Recent seasons are highlighted by performances with The Metropolitan Opera in their productions of Macbeth, Salome, Don Carlo, Pelleas & Melisande, and The Bartered Bride, as well as performances of Zuniga in Carmen with Seattle Opera, and Figaro in Le Nozze di Figaro with Fort Worth Opera where he was praised for his “comic timing and strong vocal presence.” (D Magazine) He joined Aspen Opera Theater as the title role in Don Giovanni, and made company debuts with the Fort Worth Opera as Achilla in Giulio Cesare and with the Seattle Opera as Jake in Porgy and Bess where he provided “a beautiful and powerful bass-baritone.” (The Sun Break) Recent concert engagements include performances with the Deutsche Radio Philharmonic, the Latvian National Opera, the Orchestra Lamourez in Paris, and The Metropolitan Opera for their “Summer in the Parks” concert series. He made his debut at Carnegie Hall in Mark Hayes’ Te Deum and returned there to sing Fauré’s Requiem and Haydn’s Paukenmesse. In addition, he traveled to Vienna as a representative for the George London Foundation.

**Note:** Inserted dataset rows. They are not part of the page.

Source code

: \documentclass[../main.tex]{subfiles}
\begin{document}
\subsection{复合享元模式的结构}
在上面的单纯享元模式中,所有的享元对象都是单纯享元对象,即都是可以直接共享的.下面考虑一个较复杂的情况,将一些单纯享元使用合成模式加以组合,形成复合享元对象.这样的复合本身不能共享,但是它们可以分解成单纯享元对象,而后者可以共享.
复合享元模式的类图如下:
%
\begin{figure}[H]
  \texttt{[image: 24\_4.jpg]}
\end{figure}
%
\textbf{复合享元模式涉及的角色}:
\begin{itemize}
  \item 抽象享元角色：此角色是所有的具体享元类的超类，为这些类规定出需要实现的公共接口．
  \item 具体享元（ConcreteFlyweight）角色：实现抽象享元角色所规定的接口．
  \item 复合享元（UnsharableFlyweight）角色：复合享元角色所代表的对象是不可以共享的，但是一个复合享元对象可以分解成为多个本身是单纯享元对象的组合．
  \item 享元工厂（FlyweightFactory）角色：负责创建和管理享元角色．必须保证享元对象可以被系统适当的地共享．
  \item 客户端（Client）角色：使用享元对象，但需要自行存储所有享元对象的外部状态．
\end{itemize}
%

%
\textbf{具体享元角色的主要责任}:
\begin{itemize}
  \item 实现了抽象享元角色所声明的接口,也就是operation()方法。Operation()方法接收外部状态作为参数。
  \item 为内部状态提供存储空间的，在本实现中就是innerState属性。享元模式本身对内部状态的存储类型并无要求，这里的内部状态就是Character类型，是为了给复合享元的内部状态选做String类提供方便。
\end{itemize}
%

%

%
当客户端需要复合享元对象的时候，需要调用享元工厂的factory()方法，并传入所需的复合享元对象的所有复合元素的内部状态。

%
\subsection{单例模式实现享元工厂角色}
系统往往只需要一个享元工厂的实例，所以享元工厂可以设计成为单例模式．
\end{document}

Mr. Singletary made his professional debut in 2008 as Hermann in The Tales of Hoffman as a Gerdine Young Artist with Opera Theatre of St. Louis. He has performed as Pinellino in Gianni Schicchi at the Met, sung Haydn’s Lord Nelson Mass and Mozart’s Solemn Vespers at Carnegie Hall, and performed in concerts with the Marina del Rey Symphony Orchestra, Northwest Florida Symphony Orchestra and Chorus, the Orlando Philharmonic Orchestra, and the Aspen Chamber Symphony.

A native of Crestview, Florida, Mr. Singletary received his Bachelor’s degree in Vocal Performance from Stetson University in Deland, Florida, and pursued additional music studies at the Mannes College of Music in New York City. He is a Metropolitan Opera National Council Grand Finals Winner, where he was the youngest male to ever win the competition, and won the Met's then-General Director, Joseph Volpe Award. He was the 2011 Sullivan Foundation Major Grand Winnter and was awarded the 2011 Vienna Prize by the George London Foundation. He is also a top prize winner in several other competitions, including First Prize in the 2010 George London Foundation Competition, Second Prize in the 2010 Loren L. Zachary International Vocal Competition, First Prize in the 2009 Gerda Lissner International Vocal Competition, First Prize in the 2009 Giulio Gari International Vocal Competition, Second Prize in the 2009 Mario Lanza Vocal Competition, Second Prize in the Licia Albanese-Puccini Competition, First Prize in the Mt. Dora Festival Competition, First Prize in the Heinz Rehfuss Singing Actors Competition, and he was awarded the Betty Allen Award from the Sullivan Foundation. He was also named the 2010 World Premiere Artist for the Negro Spiritual Foundation.

Donovan is also a Certified Personal Trainer and a health and fitness enthusiast with more than 15 years of sports, fitness, and wellness experience under his belt. When he’s not performing, he enjoys helping others improve their lives through exercise, nutrition, knowledge, and motivation. Donovan received his NCCA-accredited personal training certification from the National Academy of Science and Medicine.